An exact copy of the entries is required, with every image omitted.

══ DATASET

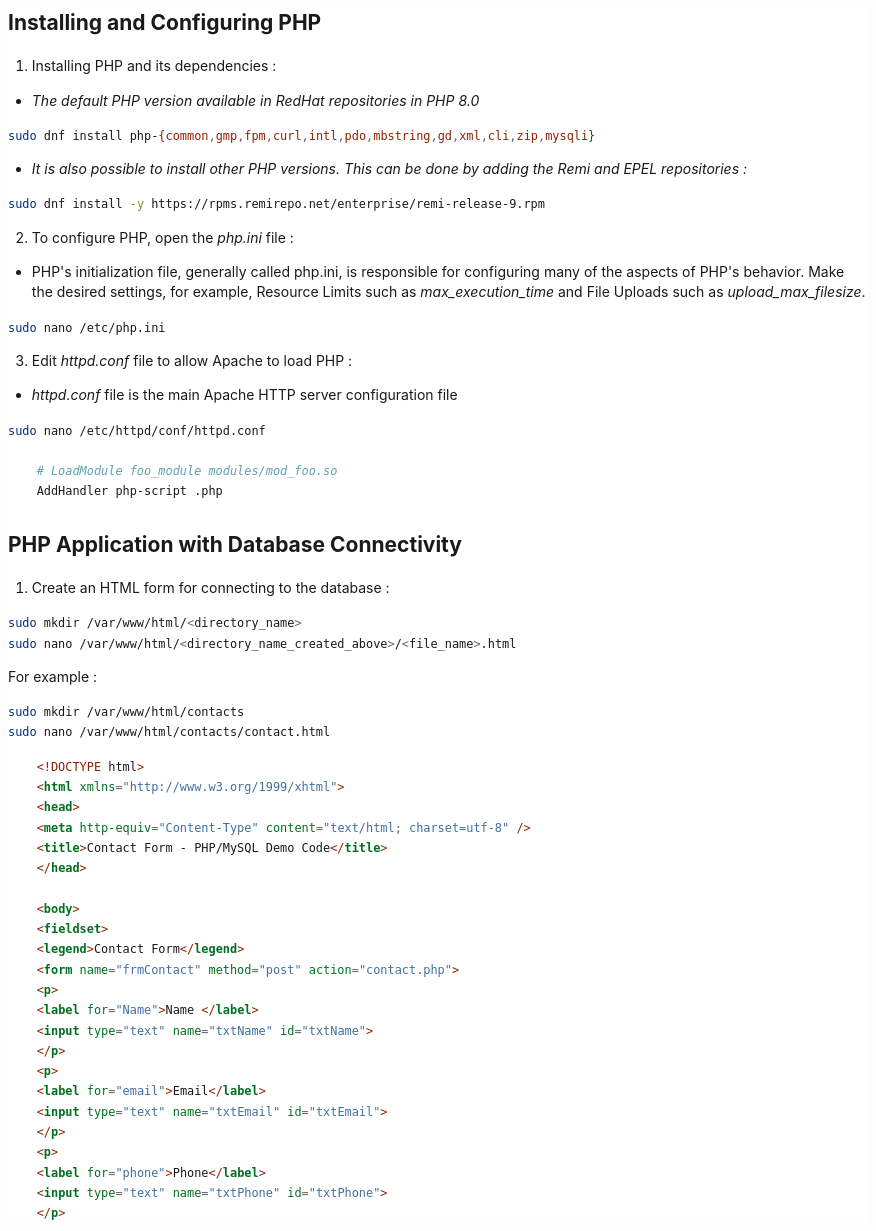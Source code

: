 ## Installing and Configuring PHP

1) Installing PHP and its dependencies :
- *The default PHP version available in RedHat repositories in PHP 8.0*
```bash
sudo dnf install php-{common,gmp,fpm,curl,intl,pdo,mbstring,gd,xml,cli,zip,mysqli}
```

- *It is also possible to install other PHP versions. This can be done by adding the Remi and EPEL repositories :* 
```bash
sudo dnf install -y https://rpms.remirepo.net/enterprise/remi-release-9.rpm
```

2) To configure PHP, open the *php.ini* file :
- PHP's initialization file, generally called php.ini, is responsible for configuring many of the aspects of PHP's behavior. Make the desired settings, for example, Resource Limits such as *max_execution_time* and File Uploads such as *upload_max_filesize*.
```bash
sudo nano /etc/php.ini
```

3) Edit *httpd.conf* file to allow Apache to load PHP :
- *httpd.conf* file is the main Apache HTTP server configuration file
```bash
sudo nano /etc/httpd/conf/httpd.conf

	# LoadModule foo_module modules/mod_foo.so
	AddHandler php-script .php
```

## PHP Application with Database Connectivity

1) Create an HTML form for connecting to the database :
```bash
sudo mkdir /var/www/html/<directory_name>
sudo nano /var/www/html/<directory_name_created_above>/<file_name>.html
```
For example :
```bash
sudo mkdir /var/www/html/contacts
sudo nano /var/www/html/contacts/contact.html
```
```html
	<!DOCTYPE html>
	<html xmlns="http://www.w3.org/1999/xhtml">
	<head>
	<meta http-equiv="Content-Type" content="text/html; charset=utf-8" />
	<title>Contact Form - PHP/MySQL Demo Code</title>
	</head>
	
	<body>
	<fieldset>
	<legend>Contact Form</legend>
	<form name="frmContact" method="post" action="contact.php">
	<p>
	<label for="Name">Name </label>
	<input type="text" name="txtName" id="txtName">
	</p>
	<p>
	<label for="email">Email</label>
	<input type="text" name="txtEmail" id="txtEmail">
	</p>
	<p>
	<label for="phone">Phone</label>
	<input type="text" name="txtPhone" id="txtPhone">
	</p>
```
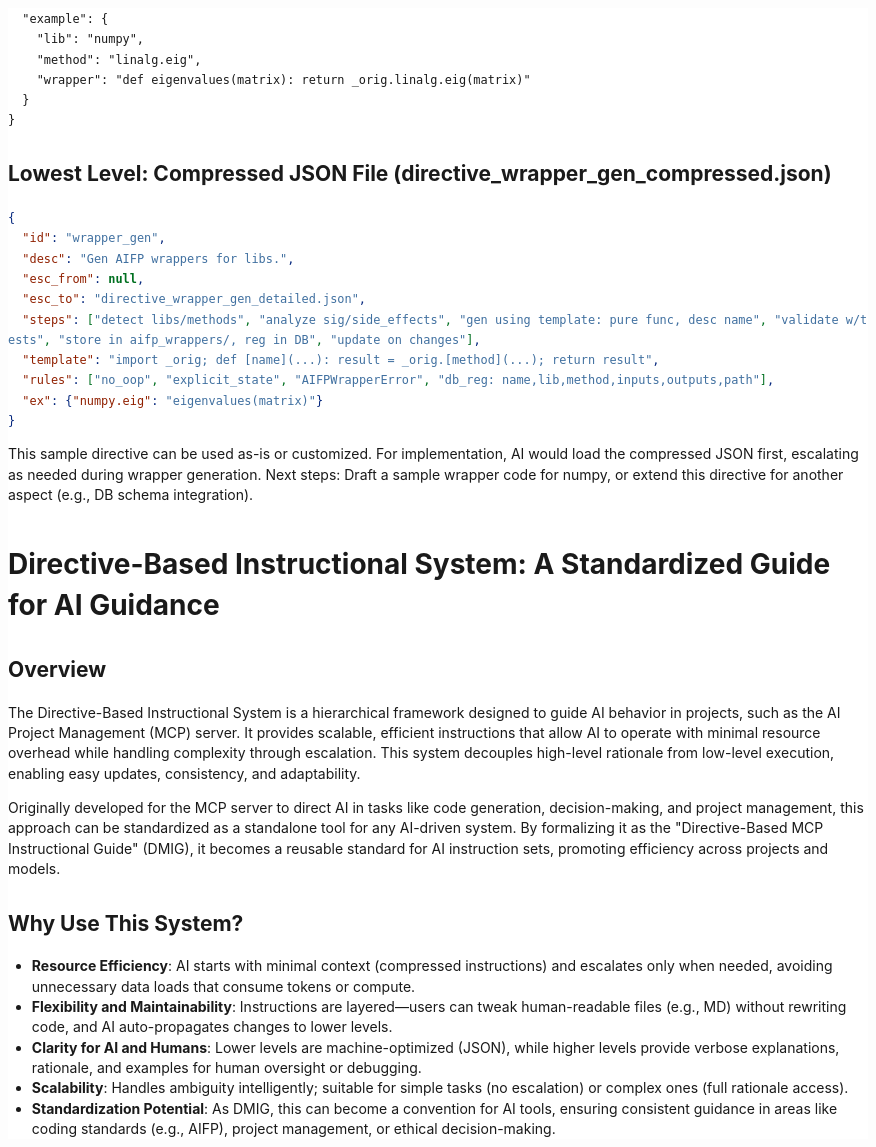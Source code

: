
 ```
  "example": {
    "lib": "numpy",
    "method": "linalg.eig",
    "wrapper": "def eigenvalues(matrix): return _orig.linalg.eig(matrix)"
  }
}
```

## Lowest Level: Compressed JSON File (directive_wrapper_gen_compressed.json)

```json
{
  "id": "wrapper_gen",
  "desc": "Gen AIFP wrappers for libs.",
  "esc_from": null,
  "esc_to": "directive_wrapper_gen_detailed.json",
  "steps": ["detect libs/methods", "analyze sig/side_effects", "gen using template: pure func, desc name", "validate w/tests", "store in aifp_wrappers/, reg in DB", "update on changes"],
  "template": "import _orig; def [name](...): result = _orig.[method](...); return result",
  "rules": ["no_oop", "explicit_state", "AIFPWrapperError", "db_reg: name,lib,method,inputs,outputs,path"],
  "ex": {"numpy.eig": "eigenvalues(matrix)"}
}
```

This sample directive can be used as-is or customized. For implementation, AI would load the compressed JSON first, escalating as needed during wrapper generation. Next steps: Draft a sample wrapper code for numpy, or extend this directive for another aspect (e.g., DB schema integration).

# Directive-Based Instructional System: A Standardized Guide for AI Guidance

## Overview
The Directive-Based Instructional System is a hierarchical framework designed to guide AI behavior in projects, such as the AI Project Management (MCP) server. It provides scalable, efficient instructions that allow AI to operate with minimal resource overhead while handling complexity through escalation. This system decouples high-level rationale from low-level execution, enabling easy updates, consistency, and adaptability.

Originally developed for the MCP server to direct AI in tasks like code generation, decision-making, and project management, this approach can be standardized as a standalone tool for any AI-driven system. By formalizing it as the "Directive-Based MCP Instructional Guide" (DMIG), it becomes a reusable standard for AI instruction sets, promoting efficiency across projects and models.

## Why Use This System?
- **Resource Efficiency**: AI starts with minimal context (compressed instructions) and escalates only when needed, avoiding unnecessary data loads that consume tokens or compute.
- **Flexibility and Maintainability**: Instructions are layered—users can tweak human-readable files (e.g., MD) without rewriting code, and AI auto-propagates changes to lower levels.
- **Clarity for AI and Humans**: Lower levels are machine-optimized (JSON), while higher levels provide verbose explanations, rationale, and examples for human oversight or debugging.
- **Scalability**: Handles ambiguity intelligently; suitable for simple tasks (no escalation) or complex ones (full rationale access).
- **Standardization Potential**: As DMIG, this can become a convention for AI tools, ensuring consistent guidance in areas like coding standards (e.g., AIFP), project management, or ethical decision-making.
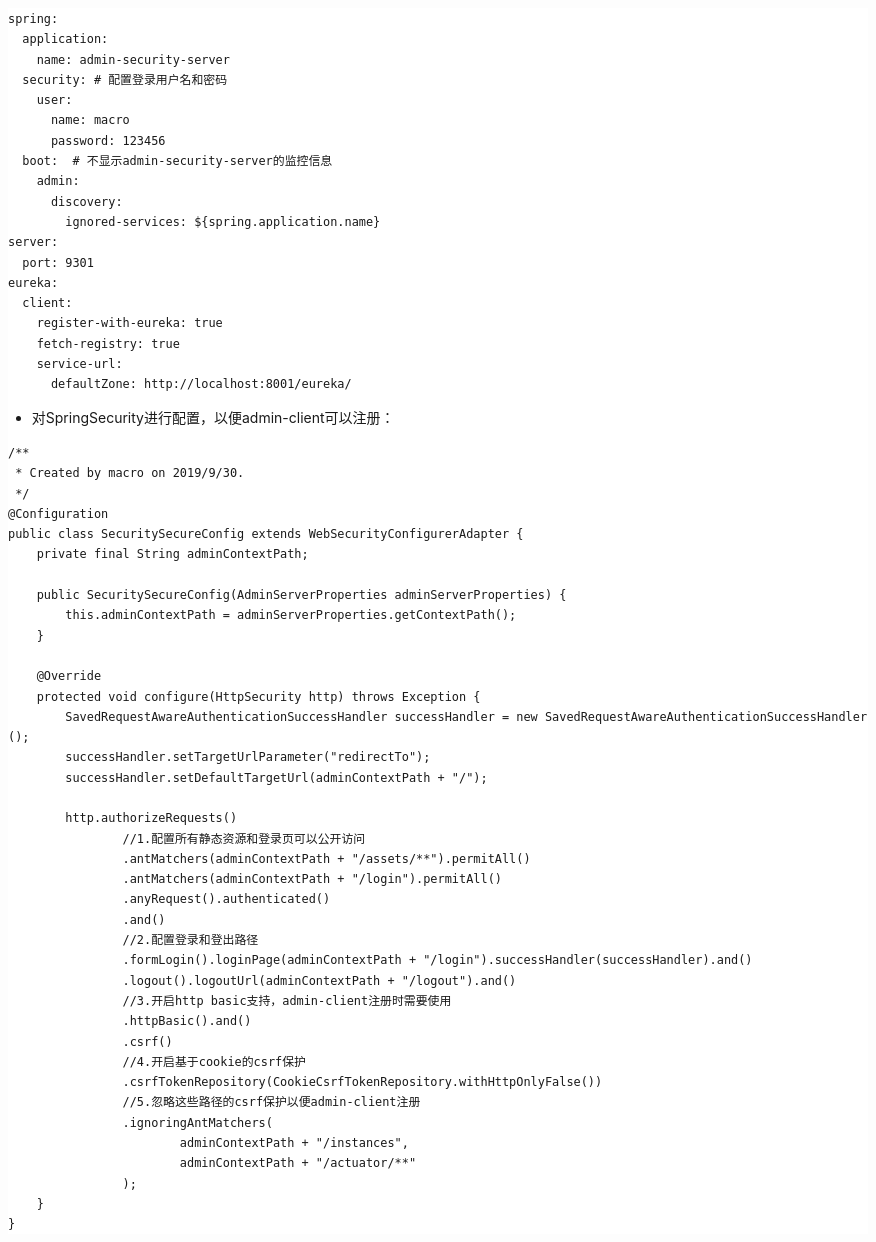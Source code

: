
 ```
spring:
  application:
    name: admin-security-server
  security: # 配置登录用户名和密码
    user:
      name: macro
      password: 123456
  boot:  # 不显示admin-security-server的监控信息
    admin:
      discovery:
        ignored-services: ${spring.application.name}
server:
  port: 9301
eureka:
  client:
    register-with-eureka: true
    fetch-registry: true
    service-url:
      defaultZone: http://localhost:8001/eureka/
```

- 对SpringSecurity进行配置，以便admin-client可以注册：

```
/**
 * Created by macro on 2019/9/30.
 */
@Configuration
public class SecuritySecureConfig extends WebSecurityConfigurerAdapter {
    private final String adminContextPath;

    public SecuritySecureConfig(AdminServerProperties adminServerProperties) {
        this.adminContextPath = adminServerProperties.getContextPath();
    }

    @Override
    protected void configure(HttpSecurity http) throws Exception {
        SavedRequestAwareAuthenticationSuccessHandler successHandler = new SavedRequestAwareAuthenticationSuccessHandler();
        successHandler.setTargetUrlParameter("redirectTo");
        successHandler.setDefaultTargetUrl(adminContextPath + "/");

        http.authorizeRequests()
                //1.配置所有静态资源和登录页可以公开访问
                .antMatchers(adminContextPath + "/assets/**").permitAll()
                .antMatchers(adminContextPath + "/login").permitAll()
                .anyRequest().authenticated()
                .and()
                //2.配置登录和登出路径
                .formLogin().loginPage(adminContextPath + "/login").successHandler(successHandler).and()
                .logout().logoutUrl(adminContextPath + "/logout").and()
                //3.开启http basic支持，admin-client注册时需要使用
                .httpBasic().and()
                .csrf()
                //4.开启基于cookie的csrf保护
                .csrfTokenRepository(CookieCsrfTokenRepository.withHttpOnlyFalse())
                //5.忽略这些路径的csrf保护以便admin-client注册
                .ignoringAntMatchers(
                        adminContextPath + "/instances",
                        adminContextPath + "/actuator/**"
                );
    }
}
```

════

§ **YOUR SOLUTION**
Source code

: ## Installing and Configuring PHP

1) Installing PHP and its dependencies :
- *The default PHP version available in RedHat repositories in PHP 8.0*
```bash
sudo dnf install php-{common,gmp,fpm,curl,intl,pdo,mbstring,gd,xml,cli,zip,mysqli}
```

- *It is also possible to install other PHP versions. This can be done by adding the Remi and EPEL repositories :* 
```bash
sudo dnf install -y https://rpms.remirepo.net/enterprise/remi-release-9.rpm
```

2) To configure PHP, open the *php.ini* file :
- PHP's initialization file, generally called php.ini, is responsible for configuring many of the aspects of PHP's behavior. Make the desired settings, for example, Resource Limits such as *max_execution_time* and File Uploads such as *upload_max_filesize*.
```bash
sudo nano /etc/php.ini
```

3) Edit *httpd.conf* file to allow Apache to load PHP :
- *httpd.conf* file is the main Apache HTTP server configuration file
```bash
sudo nano /etc/httpd/conf/httpd.conf

	# LoadModule foo_module modules/mod_foo.so
	AddHandler php-script .php
```

## PHP Application with Database Connectivity

1) Create an HTML form for connecting to the database :
```bash
sudo mkdir /var/www/html/<directory_name>
sudo nano /var/www/html/<directory_name_created_above>/<file_name>.html
```
For example :
```bash
sudo mkdir /var/www/html/contacts
sudo nano /var/www/html/contacts/contact.html
```
```html
	<!DOCTYPE html>
	<html xmlns="http://www.w3.org/1999/xhtml">
	<head>
	<meta http-equiv="Content-Type" content="text/html; charset=utf-8" />
	<title>Contact Form - PHP/MySQL Demo Code</title>
	</head>
	
	<body>
	<fieldset>
	<legend>Contact Form</legend>
	<form name="frmContact" method="post" action="contact.php">
	<p>
	<label for="Name">Name </label>
	<input type="text" name="txtName" id="txtName">
	</p>
	<p>
	<label for="email">Email</label>
	<input type="text" name="txtEmail" id="txtEmail">
	</p>
	<p>
	<label for="phone">Phone</label>
	<input type="text" name="txtPhone" id="txtPhone">
	</p>
```
Source code

:
 ```
  "example": {
    "lib": "numpy",
    "method": "linalg.eig",
    "wrapper": "def eigenvalues(matrix): return _orig.linalg.eig(matrix)"
  }
}
```

## Lowest Level: Compressed JSON File (directive_wrapper_gen_compressed.json)

```json
{
  "id": "wrapper_gen",
  "desc": "Gen AIFP wrappers for libs.",
  "esc_from": null,
  "esc_to": "directive_wrapper_gen_detailed.json",
  "steps": ["detect libs/methods", "analyze sig/side_effects", "gen using template: pure func, desc name", "validate w/tests", "store in aifp_wrappers/, reg in DB", "update on changes"],
  "template": "import _orig; def [name](...): result = _orig.[method](...); return result",
  "rules": ["no_oop", "explicit_state", "AIFPWrapperError", "db_reg: name,lib,method,inputs,outputs,path"],
  "ex": {"numpy.eig": "eigenvalues(matrix)"}
}
```

This sample directive can be used as-is or customized. For implementation, AI would load the compressed JSON first, escalating as needed during wrapper generation. Next steps: Draft a sample wrapper code for numpy, or extend this directive for another aspect (e.g., DB schema integration).

# Directive-Based Instructional System: A Standardized Guide for AI Guidance

## Overview
The Directive-Based Instructional System is a hierarchical framework designed to guide AI behavior in projects, such as the AI Project Management (MCP) server. It provides scalable, efficient instructions that allow AI to operate with minimal resource overhead while handling complexity through escalation. This system decouples high-level rationale from low-level execution, enabling easy updates, consistency, and adaptability.

Originally developed for the MCP server to direct AI in tasks like code generation, decision-making, and project management, this approach can be standardized as a standalone tool for any AI-driven system. By formalizing it as the "Directive-Based MCP Instructional Guide" (DMIG), it becomes a reusable standard for AI instruction sets, promoting efficiency across projects and models.

## Why Use This System?
- **Resource Efficiency**: AI starts with minimal context (compressed instructions) and escalates only when needed, avoiding unnecessary data loads that consume tokens or compute.
- **Flexibility and Maintainability**: Instructions are layered—users can tweak human-readable files (e.g., MD) without rewriting code, and AI auto-propagates changes to lower levels.
- **Clarity for AI and Humans**: Lower levels are machine-optimized (JSON), while higher levels provide verbose explanations, rationale, and examples for human oversight or debugging.
- **Scalability**: Handles ambiguity intelligently; suitable for simple tasks (no escalation) or complex ones (full rationale access).
- **Standardization Potential**: As DMIG, this can become a convention for AI tools, ensuring consistent guidance in areas like coding standards (e.g., AIFP), project management, or ethical decision-making.
Source code

:
 ```
spring:
  application:
    name: admin-security-server
  security: # 配置登录用户名和密码
    user:
      name: macro
      password: 123456
  boot:  # 不显示admin-security-server的监控信息
    admin:
      discovery:
        ignored-services: ${spring.application.name}
server:
  port: 9301
eureka:
  client:
    register-with-eureka: true
    fetch-registry: true
    service-url:
      defaultZone: http://localhost:8001/eureka/
```

- 对SpringSecurity进行配置，以便admin-client可以注册：

```
/**
 * Created by macro on 2019/9/30.
 */
@Configuration
public class SecuritySecureConfig extends WebSecurityConfigurerAdapter {
    private final String adminContextPath;

    public SecuritySecureConfig(AdminServerProperties adminServerProperties) {
        this.adminContextPath = adminServerProperties.getContextPath();
    }

    @Override
    protected void configure(HttpSecurity http) throws Exception {
        SavedRequestAwareAuthenticationSuccessHandler successHandler = new SavedRequestAwareAuthenticationSuccessHandler();
        successHandler.setTargetUrlParameter("redirectTo");
        successHandler.setDefaultTargetUrl(adminContextPath + "/");

        http.authorizeRequests()
                //1.配置所有静态资源和登录页可以公开访问
                .antMatchers(adminContextPath + "/assets/**").permitAll()
                .antMatchers(adminContextPath + "/login").permitAll()
                .anyRequest().authenticated()
                .and()
                //2.配置登录和登出路径
                .formLogin().loginPage(adminContextPath + "/login").successHandler(successHandler).and()
                .logout().logoutUrl(adminContextPath + "/logout").and()
                //3.开启http basic支持，admin-client注册时需要使用
                .httpBasic().and()
                .csrf()
                //4.开启基于cookie的csrf保护
                .csrfTokenRepository(CookieCsrfTokenRepository.withHttpOnlyFalse())
                //5.忽略这些路径的csrf保护以便admin-client注册
                .ignoringAntMatchers(
                        adminContextPath + "/instances",
                        adminContextPath + "/actuator/**"
                );
    }
}
```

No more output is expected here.